▶ _WHAT YOU NEED TO DO_: Pick every line from the data that holds the word "coverage".

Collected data
═══
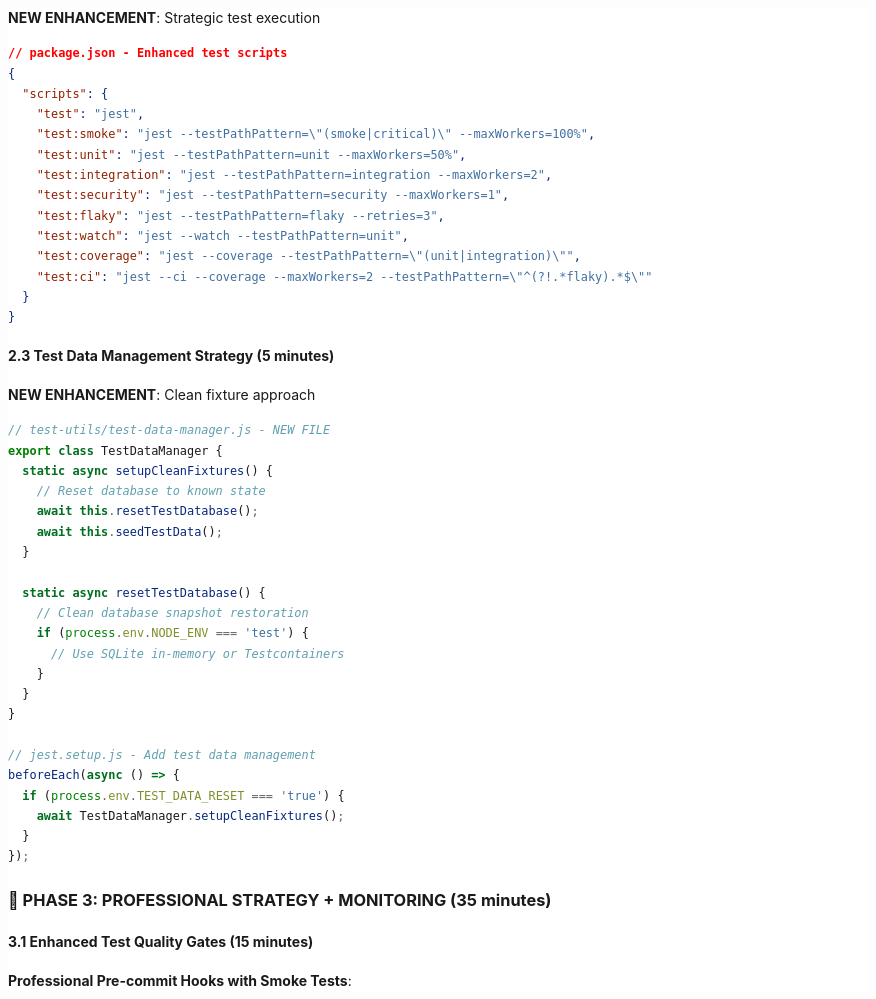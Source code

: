 **NEW ENHANCEMENT**: Strategic test execution

```json
// package.json - Enhanced test scripts
{
  "scripts": {
    "test": "jest",
    "test:smoke": "jest --testPathPattern=\"(smoke|critical)\" --maxWorkers=100%",
    "test:unit": "jest --testPathPattern=unit --maxWorkers=50%",
    "test:integration": "jest --testPathPattern=integration --maxWorkers=2",
    "test:security": "jest --testPathPattern=security --maxWorkers=1",
    "test:flaky": "jest --testPathPattern=flaky --retries=3",
    "test:watch": "jest --watch --testPathPattern=unit",
    "test:coverage": "jest --coverage --testPathPattern=\"(unit|integration)\"",
    "test:ci": "jest --ci --coverage --maxWorkers=2 --testPathPattern=\"^(?!.*flaky).*$\""
  }
}
```

#### **2.3 Test Data Management Strategy (5 minutes)**

**NEW ENHANCEMENT**: Clean fixture approach

```javascript
// test-utils/test-data-manager.js - NEW FILE
export class TestDataManager {
  static async setupCleanFixtures() {
    // Reset database to known state
    await this.resetTestDatabase();
    await this.seedTestData();
  }

  static async resetTestDatabase() {
    // Clean database snapshot restoration
    if (process.env.NODE_ENV === 'test') {
      // Use SQLite in-memory or Testcontainers
    }
  }
}

// jest.setup.js - Add test data management
beforeEach(async () => {
  if (process.env.TEST_DATA_RESET === 'true') {
    await TestDataManager.setupCleanFixtures();
  }
});
```

### **🎯 PHASE 3: PROFESSIONAL STRATEGY + MONITORING (35 minutes)**

#### **3.1 Enhanced Test Quality Gates (15 minutes)**

**Professional Pre-commit Hooks with Smoke Tests**:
═══
▶ _OUTPUT OF THE EXERCISE_:
    "test:coverage": "jest --coverage --testPathPattern=\"(unit|integration)\"",
    "test:ci": "jest --ci --coverage --maxWorkers=2 --testPathPattern=\"^(?!.*flaky).*$\""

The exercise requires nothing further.